[Saved data entries]
↓↓↓

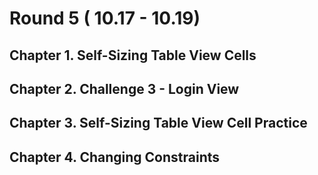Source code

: # Round 5 ( 10.17 - 10.19)
## Chapter 1. Self-Sizing Table View Cells

## Chapter 2. Challenge 3 - Login View

## Chapter 3. Self-Sizing Table View Cell Practice

## Chapter 4. Changing Constraints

↑↑↑

-- AIM OF THE TASK --
The span to give again runs from the line with "## Chapter 3." through the last line of the records above; reproduce it exactly and nothing more.

-- WRITTEN SOLUTION --
## Chapter 3. Self-Sizing Table View Cell Practice

## Chapter 4. Changing Constraints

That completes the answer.